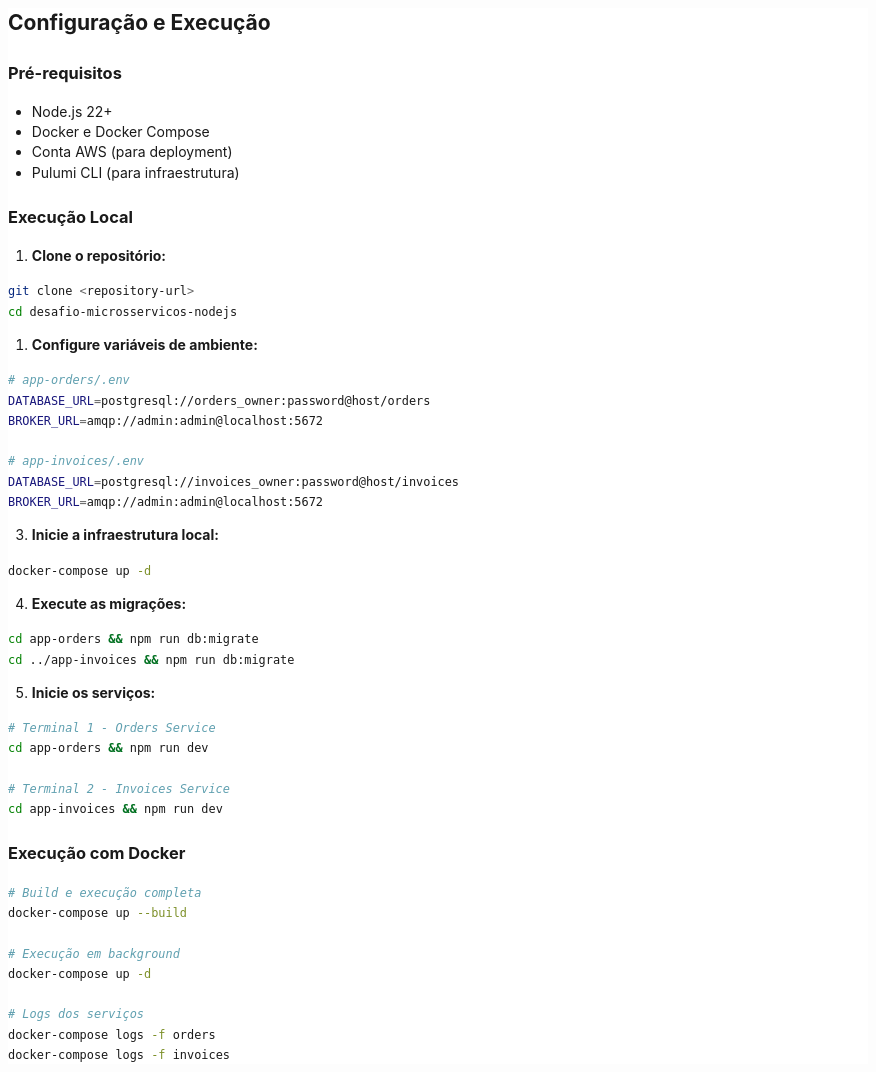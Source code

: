 ## Configuração e Execução

### Pré-requisitos

- Node.js 22+
- Docker e Docker Compose
- Conta AWS (para deployment)
- Pulumi CLI (para infraestrutura)

### Execução Local

1. **Clone o repositório:**

```bash
git clone <repository-url>
cd desafio-microsservicos-nodejs
```

1. **Configure variáveis de ambiente:**

```bash
# app-orders/.env
DATABASE_URL=postgresql://orders_owner:password@host/orders
BROKER_URL=amqp://admin:admin@localhost:5672

# app-invoices/.env
DATABASE_URL=postgresql://invoices_owner:password@host/invoices
BROKER_URL=amqp://admin:admin@localhost:5672
```

3. **Inicie a infraestrutura local:**

```bash
docker-compose up -d
```

4. **Execute as migrações:**

```bash
cd app-orders && npm run db:migrate
cd ../app-invoices && npm run db:migrate
```

5. **Inicie os serviços:**

```bash
# Terminal 1 - Orders Service
cd app-orders && npm run dev

# Terminal 2 - Invoices Service
cd app-invoices && npm run dev
```

### Execução com Docker

```bash
# Build e execução completa
docker-compose up --build

# Execução em background
docker-compose up -d

# Logs dos serviços
docker-compose logs -f orders
docker-compose logs -f invoices
```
────────────────────────────────────────
▶ _Your objective_:
Please tally every line of the entries that holds "infraestrutura" and answer with that figure alone.

▶ _Final answer_:
2